**WHAT THE EXERCISE ASKS**
State, as one number, how many lines in these records hold "where".

PROVIDED INFORMATION section start

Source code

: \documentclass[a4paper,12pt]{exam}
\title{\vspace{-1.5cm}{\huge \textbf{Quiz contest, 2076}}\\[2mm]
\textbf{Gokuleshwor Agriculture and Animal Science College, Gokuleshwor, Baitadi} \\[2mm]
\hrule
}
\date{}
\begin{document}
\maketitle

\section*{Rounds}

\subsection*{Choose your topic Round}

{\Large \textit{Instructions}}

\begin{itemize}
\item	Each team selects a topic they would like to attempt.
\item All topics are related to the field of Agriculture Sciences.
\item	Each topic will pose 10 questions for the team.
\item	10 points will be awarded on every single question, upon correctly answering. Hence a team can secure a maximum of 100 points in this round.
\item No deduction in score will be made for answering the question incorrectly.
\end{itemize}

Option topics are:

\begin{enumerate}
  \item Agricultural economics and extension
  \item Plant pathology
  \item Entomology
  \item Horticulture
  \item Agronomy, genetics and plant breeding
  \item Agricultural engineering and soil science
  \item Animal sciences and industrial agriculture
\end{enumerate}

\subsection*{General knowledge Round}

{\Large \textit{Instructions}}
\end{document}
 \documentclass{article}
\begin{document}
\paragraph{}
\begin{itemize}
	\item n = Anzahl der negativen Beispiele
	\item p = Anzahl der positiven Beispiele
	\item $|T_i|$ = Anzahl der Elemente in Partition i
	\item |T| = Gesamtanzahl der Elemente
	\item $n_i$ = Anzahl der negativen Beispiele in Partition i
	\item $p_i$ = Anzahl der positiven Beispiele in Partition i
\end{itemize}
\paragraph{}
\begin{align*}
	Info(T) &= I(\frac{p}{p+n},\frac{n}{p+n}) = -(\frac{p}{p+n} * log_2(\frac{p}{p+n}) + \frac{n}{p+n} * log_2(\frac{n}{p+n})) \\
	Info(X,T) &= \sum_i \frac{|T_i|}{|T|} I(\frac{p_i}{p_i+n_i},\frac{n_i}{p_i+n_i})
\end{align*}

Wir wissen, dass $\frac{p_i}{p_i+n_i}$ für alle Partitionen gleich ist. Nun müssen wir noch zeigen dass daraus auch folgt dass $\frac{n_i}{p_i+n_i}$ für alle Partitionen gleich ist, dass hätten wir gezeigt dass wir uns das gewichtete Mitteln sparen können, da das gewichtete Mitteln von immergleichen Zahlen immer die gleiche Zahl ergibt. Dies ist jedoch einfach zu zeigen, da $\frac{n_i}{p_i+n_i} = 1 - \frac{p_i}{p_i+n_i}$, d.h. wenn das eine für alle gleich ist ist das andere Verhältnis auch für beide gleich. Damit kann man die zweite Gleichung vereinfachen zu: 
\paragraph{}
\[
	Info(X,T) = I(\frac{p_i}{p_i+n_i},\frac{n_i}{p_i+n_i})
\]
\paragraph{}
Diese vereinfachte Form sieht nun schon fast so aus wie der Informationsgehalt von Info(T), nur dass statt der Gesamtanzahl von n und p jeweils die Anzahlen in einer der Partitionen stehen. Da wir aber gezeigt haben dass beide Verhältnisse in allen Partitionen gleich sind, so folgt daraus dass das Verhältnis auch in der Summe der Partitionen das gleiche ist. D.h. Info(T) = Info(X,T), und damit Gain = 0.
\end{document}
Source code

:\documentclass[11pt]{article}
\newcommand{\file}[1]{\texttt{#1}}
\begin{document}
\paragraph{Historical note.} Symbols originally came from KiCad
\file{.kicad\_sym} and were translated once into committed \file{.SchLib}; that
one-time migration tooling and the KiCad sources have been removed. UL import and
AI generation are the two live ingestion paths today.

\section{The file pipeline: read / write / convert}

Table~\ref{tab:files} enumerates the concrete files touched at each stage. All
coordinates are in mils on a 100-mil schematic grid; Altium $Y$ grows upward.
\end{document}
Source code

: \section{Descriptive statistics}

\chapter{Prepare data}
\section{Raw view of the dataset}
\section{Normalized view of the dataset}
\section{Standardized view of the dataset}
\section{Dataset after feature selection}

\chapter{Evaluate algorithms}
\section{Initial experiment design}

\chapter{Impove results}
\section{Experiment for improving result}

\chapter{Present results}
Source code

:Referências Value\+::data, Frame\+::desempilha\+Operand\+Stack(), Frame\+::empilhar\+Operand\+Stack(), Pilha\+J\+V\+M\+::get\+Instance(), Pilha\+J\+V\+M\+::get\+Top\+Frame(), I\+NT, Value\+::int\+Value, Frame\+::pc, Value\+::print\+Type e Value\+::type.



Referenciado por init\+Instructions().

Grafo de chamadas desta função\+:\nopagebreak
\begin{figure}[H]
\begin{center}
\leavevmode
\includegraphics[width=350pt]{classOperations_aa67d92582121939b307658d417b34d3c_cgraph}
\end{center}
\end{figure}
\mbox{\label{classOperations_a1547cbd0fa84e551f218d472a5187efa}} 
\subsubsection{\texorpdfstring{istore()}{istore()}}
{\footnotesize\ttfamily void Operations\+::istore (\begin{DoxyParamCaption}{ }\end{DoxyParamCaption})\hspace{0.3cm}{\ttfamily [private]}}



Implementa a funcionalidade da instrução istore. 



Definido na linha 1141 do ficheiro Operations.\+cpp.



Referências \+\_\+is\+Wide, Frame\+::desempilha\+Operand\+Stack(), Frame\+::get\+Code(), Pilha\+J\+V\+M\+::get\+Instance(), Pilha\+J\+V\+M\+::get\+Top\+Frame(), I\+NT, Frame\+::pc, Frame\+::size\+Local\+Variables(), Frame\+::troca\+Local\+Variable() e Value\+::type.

PROVIDED INFORMATION section end
PROVIDED INFORMATION section start

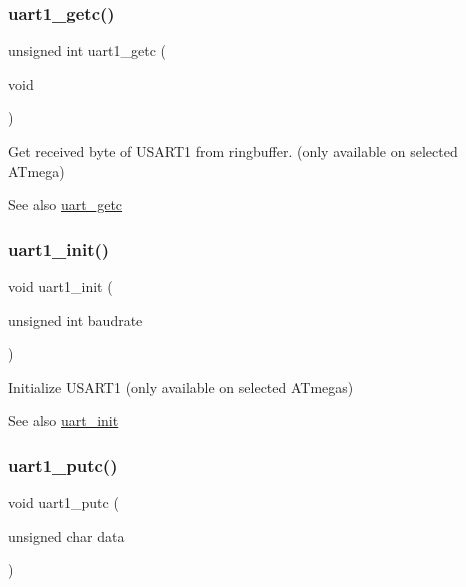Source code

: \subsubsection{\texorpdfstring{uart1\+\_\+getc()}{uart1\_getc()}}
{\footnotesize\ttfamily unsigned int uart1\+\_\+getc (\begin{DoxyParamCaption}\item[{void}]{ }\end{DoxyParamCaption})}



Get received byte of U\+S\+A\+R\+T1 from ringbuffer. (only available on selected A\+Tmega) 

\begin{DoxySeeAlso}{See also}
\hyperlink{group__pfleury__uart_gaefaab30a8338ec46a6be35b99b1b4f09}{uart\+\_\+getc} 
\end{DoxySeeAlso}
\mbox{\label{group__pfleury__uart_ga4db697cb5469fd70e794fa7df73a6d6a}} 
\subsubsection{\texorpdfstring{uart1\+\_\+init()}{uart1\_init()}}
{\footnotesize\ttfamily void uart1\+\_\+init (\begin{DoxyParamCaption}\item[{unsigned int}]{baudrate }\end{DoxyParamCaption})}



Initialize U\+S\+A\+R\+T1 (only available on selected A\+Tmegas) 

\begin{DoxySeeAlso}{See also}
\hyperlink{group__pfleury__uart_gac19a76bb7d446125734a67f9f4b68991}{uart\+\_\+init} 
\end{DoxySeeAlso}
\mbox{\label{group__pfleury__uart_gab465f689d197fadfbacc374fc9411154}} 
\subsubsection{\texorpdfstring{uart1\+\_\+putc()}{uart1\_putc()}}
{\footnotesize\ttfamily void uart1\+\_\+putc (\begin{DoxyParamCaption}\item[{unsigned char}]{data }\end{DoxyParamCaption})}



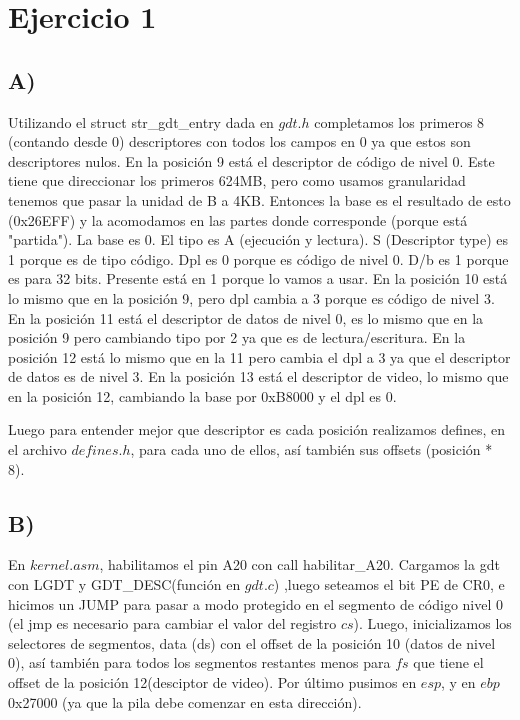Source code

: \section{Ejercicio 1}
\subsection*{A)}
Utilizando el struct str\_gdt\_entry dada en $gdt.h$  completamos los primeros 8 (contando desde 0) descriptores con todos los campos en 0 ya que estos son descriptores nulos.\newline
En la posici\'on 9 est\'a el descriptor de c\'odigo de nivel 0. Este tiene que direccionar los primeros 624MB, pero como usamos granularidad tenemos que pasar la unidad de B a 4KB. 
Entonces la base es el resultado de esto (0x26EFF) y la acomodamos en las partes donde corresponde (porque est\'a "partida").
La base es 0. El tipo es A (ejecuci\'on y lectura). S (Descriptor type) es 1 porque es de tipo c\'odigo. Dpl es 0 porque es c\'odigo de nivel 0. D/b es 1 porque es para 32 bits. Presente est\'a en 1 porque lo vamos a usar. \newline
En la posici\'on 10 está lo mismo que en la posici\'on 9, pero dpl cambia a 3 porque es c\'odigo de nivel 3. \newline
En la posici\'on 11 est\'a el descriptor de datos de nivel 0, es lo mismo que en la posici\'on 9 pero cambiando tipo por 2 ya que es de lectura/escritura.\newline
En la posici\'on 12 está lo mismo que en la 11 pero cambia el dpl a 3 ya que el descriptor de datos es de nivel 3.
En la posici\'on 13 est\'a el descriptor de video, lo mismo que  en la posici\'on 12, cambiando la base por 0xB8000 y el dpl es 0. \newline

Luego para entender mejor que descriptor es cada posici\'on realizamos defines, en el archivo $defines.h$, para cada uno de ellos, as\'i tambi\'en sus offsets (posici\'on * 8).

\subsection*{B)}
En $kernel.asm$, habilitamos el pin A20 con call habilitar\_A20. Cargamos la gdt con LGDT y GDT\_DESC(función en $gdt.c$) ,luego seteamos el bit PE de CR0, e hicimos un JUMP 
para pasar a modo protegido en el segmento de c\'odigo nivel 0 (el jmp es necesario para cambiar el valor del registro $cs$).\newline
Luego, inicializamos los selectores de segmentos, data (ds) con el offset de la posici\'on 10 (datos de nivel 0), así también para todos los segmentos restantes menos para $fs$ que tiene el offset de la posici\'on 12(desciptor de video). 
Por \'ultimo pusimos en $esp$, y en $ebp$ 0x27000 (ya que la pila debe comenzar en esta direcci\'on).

PROVIDED INFORMATION section end
PROVIDED INFORMATION section start

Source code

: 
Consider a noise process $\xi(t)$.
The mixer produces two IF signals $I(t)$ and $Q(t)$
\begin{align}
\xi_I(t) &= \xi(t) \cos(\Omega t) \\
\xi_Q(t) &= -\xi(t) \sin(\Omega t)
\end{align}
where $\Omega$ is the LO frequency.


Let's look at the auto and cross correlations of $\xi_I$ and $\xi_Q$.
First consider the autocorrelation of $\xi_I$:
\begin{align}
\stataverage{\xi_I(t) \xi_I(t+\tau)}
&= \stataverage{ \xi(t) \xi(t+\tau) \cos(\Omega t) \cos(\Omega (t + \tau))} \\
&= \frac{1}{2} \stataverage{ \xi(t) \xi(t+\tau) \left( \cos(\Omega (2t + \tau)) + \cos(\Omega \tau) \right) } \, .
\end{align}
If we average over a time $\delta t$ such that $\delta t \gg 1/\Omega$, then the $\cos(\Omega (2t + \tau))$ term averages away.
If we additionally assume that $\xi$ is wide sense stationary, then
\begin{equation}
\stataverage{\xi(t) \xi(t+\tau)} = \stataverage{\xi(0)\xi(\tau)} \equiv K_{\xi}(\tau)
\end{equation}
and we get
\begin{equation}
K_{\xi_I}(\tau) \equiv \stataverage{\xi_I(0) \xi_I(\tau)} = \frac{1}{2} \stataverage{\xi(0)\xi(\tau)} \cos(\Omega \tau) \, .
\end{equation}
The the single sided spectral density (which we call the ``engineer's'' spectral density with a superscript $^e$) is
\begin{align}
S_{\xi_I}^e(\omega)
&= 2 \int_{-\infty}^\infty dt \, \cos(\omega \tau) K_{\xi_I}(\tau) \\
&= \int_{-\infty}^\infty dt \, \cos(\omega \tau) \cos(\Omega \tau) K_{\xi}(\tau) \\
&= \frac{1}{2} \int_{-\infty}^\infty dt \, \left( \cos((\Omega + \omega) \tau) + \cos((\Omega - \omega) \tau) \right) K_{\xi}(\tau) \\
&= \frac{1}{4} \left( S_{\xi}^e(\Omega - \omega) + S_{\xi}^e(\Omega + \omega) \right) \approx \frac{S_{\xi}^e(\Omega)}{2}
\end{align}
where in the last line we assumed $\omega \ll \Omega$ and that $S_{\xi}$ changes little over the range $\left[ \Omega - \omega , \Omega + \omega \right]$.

PROVIDED INFORMATION section end

**TASK SOLUTION**
2